Time resolution of enhancer epigenome
We next asked how the epigenomic patterns associated with germ-layer specification arise during development. DNA methylation levels in endoderm and mesoderm-defining enhancers follow the genome-wide dynamics, increasing from an average of 25% to 80% in all cell types (Figure 3 and Extended Data Fig. 9). Upon lineage specification, they undergo concerted demethylation to ~50% in a cell type specific manner. The opposite pattern is observed for chromatin accessibility; accessibility of meso- and endoderm-defining enhancers initially decreases from ~40% to ~30% (following the genome-wide dynamics) before becoming more accessible (~45%) upon lineage specification. The general dynamics of demethylation and chromatin opening of enhancers during embryogenesis seem thus to be conserved in zebrafish, Xenopus, and mouse19. Reassuringly, when quantifying the H3K27ac levels of lineage-defining enhancers in more differentiated tissues (E10.5 midbrain, E12.5 intestine and E10.5 heart)20,21, we observe that a substantial number of enhancers remain marked by H3K27ac (Extended Data Fig. 5). This indicates that the enhancers established at E7.5 are, to a significant extent, maintained later in development.

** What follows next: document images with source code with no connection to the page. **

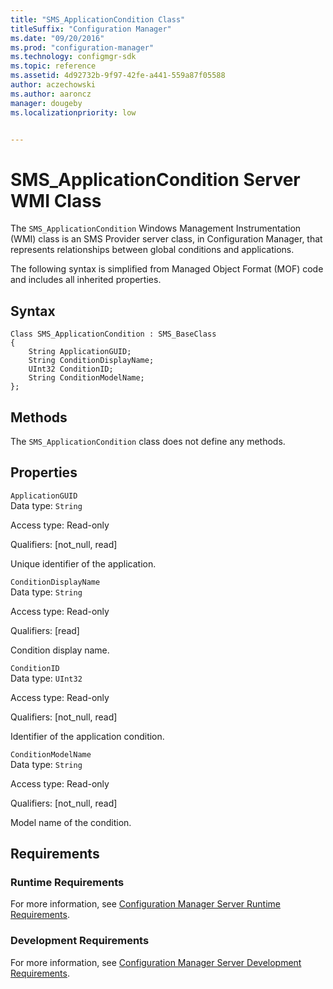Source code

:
 ```yaml
---
title: "SMS_ApplicationCondition Class"
titleSuffix: "Configuration Manager"
ms.date: "09/20/2016"
ms.prod: "configuration-manager"
ms.technology: configmgr-sdk
ms.topic: reference
ms.assetid: 4d92732b-9f97-42fe-a441-559a87f05588
author: aczechowski
ms.author: aaroncz
manager: dougebyms.localizationpriority: low


---
```

# SMS_ApplicationCondition Server WMI Class
The `SMS_ApplicationCondition` Windows Management Instrumentation (WMI) class is an SMS Provider server class, in Configuration Manager, that represents relationships between global conditions and applications.  

 The following syntax is simplified from Managed Object Format (MOF) code and includes all inherited properties.  

## Syntax  

```  
Class SMS_ApplicationCondition : SMS_BaseClass  
{  
    String ApplicationGUID;  
    String ConditionDisplayName;  
    UInt32 ConditionID;  
    String ConditionModelName;  
};  
```  

## Methods  
 The `SMS_ApplicationCondition` class does not define any methods.  

## Properties  
 `ApplicationGUID`  
 Data type: `String`  

 Access type: Read-only  

 Qualifiers: [not_null, read]  

 Unique identifier of the application.  

 `ConditionDisplayName`  
 Data type: `String`  

 Access type: Read-only  

 Qualifiers: [read]  

 Condition display name.  

 `ConditionID`  
 Data type: `UInt32`  

 Access type: Read-only  

 Qualifiers: [not_null, read]  

 Identifier of the application condition.  

 `ConditionModelName`  
 Data type: `String`  

 Access type: Read-only  

 Qualifiers: [not_null, read]  

 Model name of the condition.  

## Requirements  

### Runtime Requirements  
 For more information, see [Configuration Manager Server Runtime Requirements](../../../develop/core/reqs/server-runtime-requirements.md).  

### Development Requirements  
 For more information, see [Configuration Manager Server Development Requirements](../../../develop/core/reqs/server-development-requirements.md).  

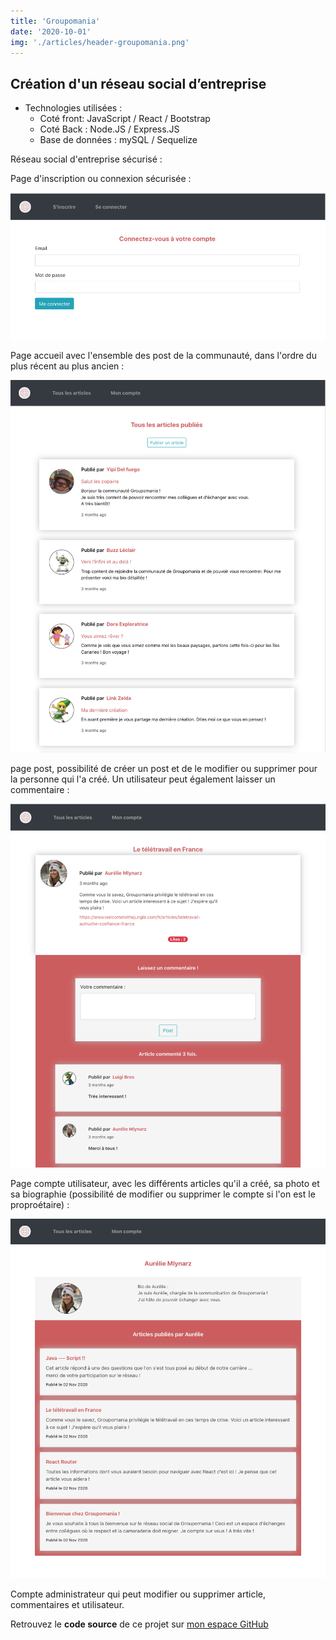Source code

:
 ```yaml
---
title: 'Groupomania'
date: '2020-10-01'
img: './articles/header-groupomania.png'
---
```


## Création d'un réseau social d’entreprise

* Technologies utilisées :
    * Coté front: JavaScript / React / Bootstrap
    * Coté Back : Node.JS / Express.JS
    * Base de données : mySQL / Sequelize

Réseau social d'entreprise sécurisé : 

Page d'inscription ou connexion sécurisée : 

![login page](./img-groupomania/login-groupomania.png)

Page accueil avec l'ensemble des post de la communauté, dans l'ordre du plus récent au plus ancien :

![Page d'accueil](./img-groupomania/accueil-groupomania.png)

page post, possibilité de créer un post et de le modifier ou supprimer pour la personne qui l'a créé. Un utilisateur peut également laisser un commentaire :

![Page article](./img-groupomania/article-groupomania.png)

Page compte utilisateur, avec les différents articles qu'il a créé, sa photo et sa biographie (possibilité de modifier ou supprimer le compte si l'on est le proproétaire) :

![Page utilisateur](./img-groupomania/user-groupomania.png)

Compte administrateur qui peut modifier ou supprimer article, commentaires et utilisateur.

Retrouvez le **code source** de ce projet sur [mon espace GitHub](https://github.com/Lilimly/groupomania)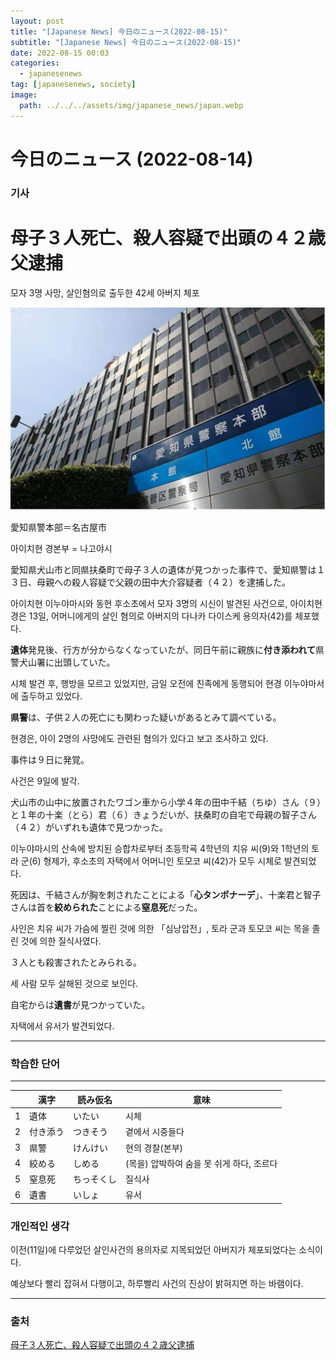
 ```yaml
---
layout: post
title: "[Japanese News] 今日のニュース(2022-08-15)"
subtitle: "[Japanese News] 今日のニュース(2022-08-15)"
date: 2022-08-15 00:03
categories:
  - japanesenews
tag: [japanesenews, society]
image:
  path: ../../../assets/img/japanese_news/japan.webp
---
```


# 今日のニュース (2022-08-14)

### 기사

# **母子３人死亡、殺人容疑で出頭の４２歳父逮捕**

모자 3명 사망, 살인혐의로 출두한 42세 아버지 체포

![police.png](../../assets/img/japanese_news/2022-08-15-jn-news/police.png)

愛知県警本部＝名古屋市

아이치현 경본부 = 나고야시

愛知県犬山市と同県扶桑町で母子３人の遺体が見つかった事件で、愛知県警は１３日、母親への殺人容疑で父親の田中大介容疑者（４２）を逮捕した。

아이치현 이누야마시와 동현 후소초에서 모자 3명의 시신이 발견된 사건으로, 아이치현경은 13일, 어머니에게의 살인 혐의로 아버지의 다나카 다이스케 용의자(42)를 체포했다.

**遺体**発見後、行方が分からなくなっていたが、同日午前に親族に**付き添われて**県警犬山署に出頭していた。

시체 발견 후, 행방을 모르고 있었지만, 금일 오전에 친족에게 동행되어 현경 이누야마서에 출두하고 있었다.

**県警**は、子供２人の死亡にも関わった疑いがあるとみて調べている。

현경은, 아이 2명의 사망에도 관련된 혐의가 있다고 보고 조사하고 있다.

事件は９日に発覚。

사건은 9일에 발각.

犬山市の山中に放置されたワゴン車から小学４年の田中千結（ちゆ）さん（９）と１年の十楽（とら）君（６）きょうだいが、扶桑町の自宅で母親の智子さん（４２）がいずれも遺体で見つかった。

이누야마시의 산속에 방치된 승합차로부터 초등학굑 4학년의 치유 씨(9)와 1학년의 토라 군(6) 형제가, 후소초의 자택에서 어머니인 토모코 씨(42)가 모두 시체로 발견되었다.

死因は、千結さんが胸を刺されたことによる「**心タンポナーデ**」、十楽君と智子さんは首を**絞められた**ことによる**窒息死**だった。

사인은 치유 씨가 가슴에 찔린 것에 의한 「심낭압전」, 토라 군과 토모코 씨는 목을 졸린 것에 의한 질식사였다.

３人とも殺害されたとみられる。

세 사람 모두 살해된 것으로 보인다.

自宅からは**遺書**が見つかっていた。

자택에서 유서가 발견되었다.

---

### 학습한 단어

---

|  | 漢字 | 読み仮名 | 意味 |
| --- | --- | --- | --- |
| 1 | 遺体 | いたい | 시체 |
| 2 | 付き添う | つきそう | 곁에서 시중들다 |
| 3 | 県警 | けんけい | 현의 경찰(본부) |
| 4 | 絞める | しめる | (목을) 압박하여 숨을 못 쉬게 하다, 조르다 |
| 5 | 窒息死 | ちっそくし | 질식사 |
| 6 | 遺書 | いしょ | 유서 |

### 개인적인 생각

이전(11일)에 다루었던 살인사건의 용의자로 지목되었던 아버지가 체포되었다는 소식이다.

예상보다 빨리 잡혀서 다행이고, 하루빨리 사건의 진상이 밝혀지면 하는 바램이다.

---

### 출처

[母子３人死亡、殺人容疑で出頭の４２歳父逮捕](https://www.iza.ne.jp/article/20220813-57CHW7PKGRN4NN6M3IGD5LXQFU/)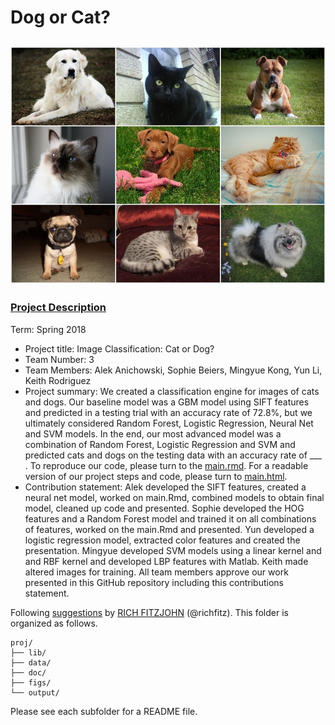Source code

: 
# Dog or Cat?
![image](./figs/catdog.jpg)
----

### [Project Description](./doc/project2_desc.md)

Term: Spring 2018

+ Project title: Image Classification: Cat or Dog?
+ Team Number: 3
+ Team Members: Alek Anichowski, Sophie Beiers, Mingyue Kong, Yun Li, Keith Rodriguez
+ Project summary: We created a classification engine for images of cats and dogs. Our baseline model was a GBM model using SIFT features and predicted in a testing trial with an accuracy rate of 72.8%, but we ultimately considered Random Forest, Logistic Regression, Neural Net and SVM models. In the end, our most advanced model was a combination of Random Forest, Logistic Regression and SVM and predicted cats and dogs on the testing data with an accuracy rate of ___ .  To reproduce our code, please turn to the [main.rmd](./doc/main.Rmd). For a readable version of our project steps and code, please turn to [main.html](./output/main.html).
+ Contribution statement: Alek developed the SIFT features, created a neural net model, worked on main.Rmd, combined models to obtain final model, cleaned up code and presented. Sophie developed the HOG features and a Random Forest model and trained it on all combinations of features, worked on the main.Rmd and presented. Yun developed a logistic regression model, extracted color features and created the presentation. Mingyue developed SVM models using a linear kernel and and RBF kernel and developed LBP features with Matlab. Keith made altered images for training. All team members approve our work presented in this GitHub repository including this contributions statement.

Following [suggestions](http://nicercode.github.io/blog/2013-04-05-projects/) by [RICH FITZJOHN](http://nicercode.github.io/about/#Team) (@richfitz). This folder is organized as follows.

```
proj/
├── lib/
├── data/
├── doc/
├── figs/
└── output/
```

Please see each subfolder for a README file.
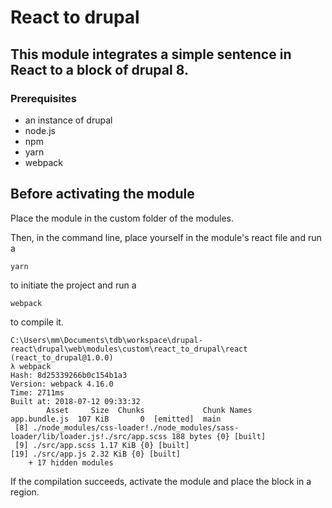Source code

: # React to drupal


## This module integrates a simple sentence in React to a block of drupal 8.
 
### Prerequisites

  - an instance of drupal
  - node.js
  - npm
  - yarn
  - webpack


## Before activating the module

Place the module in the custom folder of the modules.

Then, in the command line, place yourself in the module's react file and run a 
```batch
yarn
```
to initiate the project and run a
```batch
webpack
```
 to compile it.

```batch
C:\Users\mm\Documents\tdb\workspace\drupal-react\drupal\web\modules\custom\react_to_drupal\react  (react_to_drupal@1.0.0)
λ webpack
Hash: 8d25339266b0c154b1a3
Version: webpack 4.16.0
Time: 2711ms
Built at: 2018-07-12 09:33:32
        Asset     Size  Chunks             Chunk Names
app.bundle.js  107 KiB       0  [emitted]  main
 [8] ./node_modules/css-loader!./node_modules/sass-loader/lib/loader.js!./src/app.scss 188 bytes {0} [built]
 [9] ./src/app.scss 1.17 KiB {0} [built]
[19] ./src/app.js 2.32 KiB {0} [built]
    + 17 hidden modules
```

If the compilation succeeds, activate the module and place the block in a region.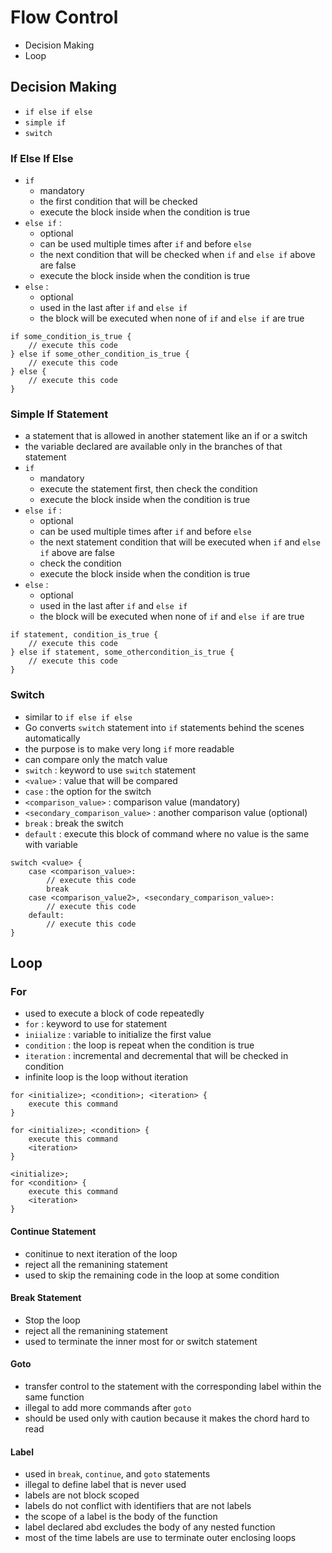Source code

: # Flow Control
- Decision Making
- Loop

## Decision Making
- `if else if else`
- `simple if`
- `switch`

### If Else If Else
- `if` 
    - mandatory
    - the first condition that will be checked
    - execute the block inside when the condition is true
- `else if` : 
    - optional
    - can be used multiple times after `if` and before `else`
    - the next condition that will be checked when `if` and `else if` above are false
    - execute the block inside when the condition is true
- `else` : 
    - optional
    - used in the last after `if` and `else if`
    - the block will be executed when none of `if` and `else if` are true

```
if some_condition_is_true {
    // execute this code
} else if some_other_condition_is_true {
    // execute this code
} else {
    // execute this code
}
```

### Simple If Statement
- a statement that is allowed in another statement like an if or a switch
- the variable declared are available only in the branches of that statement
- `if` 
    - mandatory
    - execute the statement first, then check the condition
    - execute the block inside when the condition is true
- `else if` : 
    - optional
    - can be used multiple times after `if` and before `else`
    - the next statement condition that will be executed when `if` and `else if` above are false
    - check the condition
    - execute the block inside when the condition is true
- `else` : 
    - optional
    - used in the last after `if` and `else if`
    - the block will be executed when none of `if` and `else if` are true

```
if statement, condition_is_true {
    // execute this code
} else if statement, some_othercondition_is_true {
    // execute this code
}
```

### Switch
- similar to `if else if else`
- Go converts `switch` statement into `if` statements behind the scenes automatically
- the purpose is to make very long `if` more readable
- can compare only the match value
- `switch` : keyword to use `switch` statement
- `<value>` : value that will be compared
- `case` : the option for the switch
- `<comparison_value>` : comparison value (mandatory)
- `<secondary_comparison_value>` : another comparison value (optional)
- `break` : break the switch
- `default` : execute this block of command where no value is the same with variable

```
switch <value> {
    case <comparison_value>:
        // execute this code
        break
    case <comparison_value2>, <secondary_comparison_value>:
        // execute this code
    default:
        // execute this code
} 
```

## Loop

### For
- used to execute a block of code repeatedly
- `for` : keyword to use for statement
- `iniialize` : variable to initialize the first value
- `condition` : the loop is repeat when the condition is true
- `iteration` : incremental and decremental that will be checked in condition
- infinite loop is the loop without iteration

```
for <initialize>; <condition>; <iteration> {
    execute this command
}

for <initialize>; <condition> {
    execute this command
    <iteration>
}

<initialize>;
for <condition> {
    execute this command
    <iteration>
}
```

#### Continue Statement
- conitinue to next iteration of the loop
- reject all the remanining statement
- used to skip the remaining code in the loop at some condition


#### Break Statement
- Stop the loop
- reject all the remanining statement
- used to terminate the inner most for or switch statement

#### Goto
- transfer control to the statement with the corresponding label within the same function
- illegal to add more commands after `goto`
- should be used only with caution because it makes the chord hard to read

#### Label
- used in `break`, `continue`, and `goto` statements
- illegal to define label that is never used
- labels are not block scoped
- labels do not conflict with identifiers that are not labels
- the scope of a label is the body of the function
- label declared abd excludes the body of any nested function
- most of the time labels are use to terminate outer enclosing loops

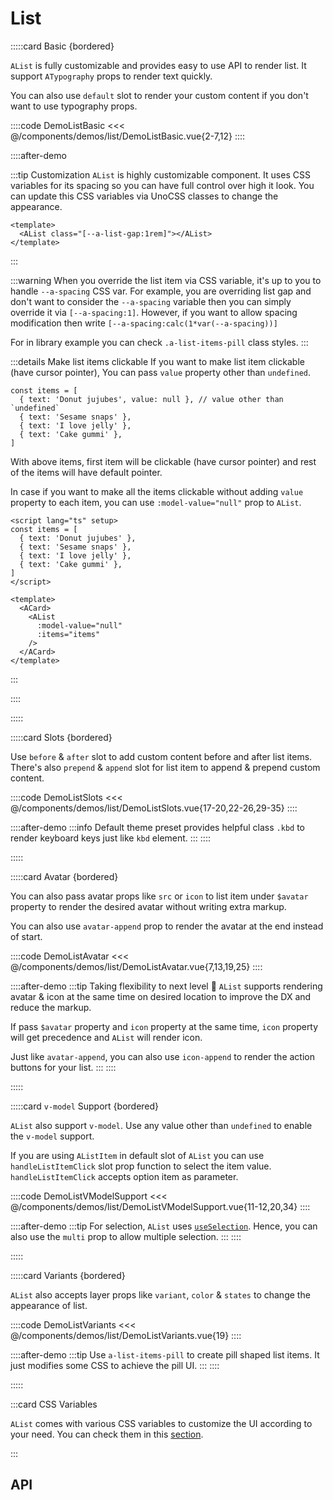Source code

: <script lang="ts" setup>
import api from '@anu/component-meta/AList.json';
import listItemApi from '@anu/component-meta/AListItem.json';
</script>

# List

<!-- 👉 Basic -->
:::::card Basic {bordered}

`AList` is fully customizable and provides easy to use API to render list. It support `ATypography` props to render text quickly.

You can also use `default` slot to render your custom content if you don't want to use typography props.

::::code DemoListBasic
<<< @/components/demos/list/DemoListBasic.vue{2-7,12}
::::

::::after-demo

:::tip Customization
`AList` is highly customizable component. It uses CSS variables for its spacing so you can have full control over high it look. You can update this CSS variables via UnoCSS classes to change the appearance.

```vue
<template>
  <AList class="[--a-list-gap:1rem]"></AList>
</template>
```

:::

:::warning
When you override the list item via CSS variable, it's up to you to handle `--a-spacing` CSS var. For example, you are overriding list gap and don't want to consider the `--a-spacing` variable then you can simply override it via `[--a-spacing:1]`. However, if you want to allow spacing modification then write `[--a-spacing:calc(1*var(--a-spacing))]`

For in library example you can check `.a-list-items-pill` class styles.
:::

:::details Make list items clickable
If you want to make list item clickable (have cursor pointer), You can pass `value` property other than `undefined`.

```ts{2}
const items = [
  { text: 'Donut jujubes', value: null }, // value other than `undefined`
  { text: 'Sesame snaps' },
  { text: 'I love jelly' },
  { text: 'Cake gummi' },
]
```

With above items, first item will be clickable (have cursor pointer) and rest of the items will have default pointer.

In case if you want to make all the items clickable without adding `value` property to each item, you can use `:model-value="null"` prop to `AList`.

```vue{13}
<script lang="ts" setup>
const items = [
  { text: 'Donut jujubes' },
  { text: 'Sesame snaps' },
  { text: 'I love jelly' },
  { text: 'Cake gummi' },
]
</script>

<template>
  <ACard>
    <AList
      :model-value="null"
      :items="items"
    />
  </ACard>
</template>
```

:::

::::

:::::

<!-- 👉 Slots -->
:::::card Slots {bordered}

Use `before` & `after` slot to add custom content before and after list items. There's also `prepend` & `append` slot for list item to append & prepend custom content.

::::code DemoListSlots
<<< @/components/demos/list/DemoListSlots.vue{17-20,22-26,29-35}
::::

::::after-demo
:::info
Default theme preset provides helpful class `.kbd` to render keyboard keys just like `kbd` element.
:::
::::

:::::

<!-- 👉 Avatar -->
:::::card Avatar {bordered}

You can also pass avatar props like `src` or `icon` to list item under `$avatar` property to render the desired avatar without writing extra markup.

You can also use `avatar-append` prop to render the avatar at the end instead of start.

::::code DemoListAvatar
<<< @/components/demos/list/DemoListAvatar.vue{7,13,19,25}
::::

::::after-demo
:::tip Taking flexibility to next level 🚀
`AList` supports rendering avatar & icon at the same time on desired location to improve the DX and reduce the markup.

If pass `$avatar` property and `icon` property at the same time, `icon` property will get precedence and `AList` will render icon.

Just like `avatar-append`, you can also use `icon-append` to render the action buttons for your list. <i class="i-fluent-emoji-smiling-face-with-sunglasses"></i>
:::
::::

:::::

<!-- 👉 `v-model` Support -->
:::::card `v-model` Support {bordered}

`AList` also support `v-model`. Use any value other than `undefined` to enable the `v-model` support.

If you are using `AListItem` in default slot of `AList` you can use `handleListItemClick` slot prop function to select the item value. `handleListItemClick` accepts option item as parameter.

::::code DemoListVModelSupport
<<< @/components/demos/list/DemoListVModelSupport.vue{11-12,20,34}
::::

::::after-demo
:::tip
For selection, `AList` uses [`useSelection`](/guide/composables/useSelection). Hence, you can also use the `multi` prop to allow multiple selection.
:::
::::

:::::

<!-- 👉 Variants -->
:::::card Variants {bordered}

`AList` also accepts layer props like `variant`, `color` & `states` to change the appearance of list.

::::code DemoListVariants
<<< @/components/demos/list/DemoListVariants.vue{19}
::::

::::after-demo
:::tip
Use `a-list-items-pill` to create pill shaped list items. It just modifies some CSS to achieve the pill UI.
:::
::::

:::::

:::card CSS Variables

`AList` comes with various CSS variables to customize the UI according to your need. You can check them in this [section](/guide/getting-started/customization.html#css-variables).

:::

<!-- 👉 API -->
## API

<Api title="List" :api="api" class="mb-8"></Api>
<Api title="List item" :api="listItemApi"></Api>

In striking contrast to the mesoderm and endoderm enhancers, the ectoderm enhancers are open and demethylated as early as in the E4.5 epiblast (Figure 3 and Extended Data Fig. 9). Only in cells committed to mesendoderm fate do the ectoderm enhancers become partially repressed. Consistently, when measuring the accessibility dynamics at sites containing sequence motifs for ectoderm-defining TFs (SOX2, SP8), we find that these motifs are already accessible in the epiblast and lose accessibility specifically upon mesendoderm commitment. Conversely, motifs associated with endoderm and mesoderm-defining TFs only become accessible in their respective lineages at E7.5 (Extended Data Fig. 9).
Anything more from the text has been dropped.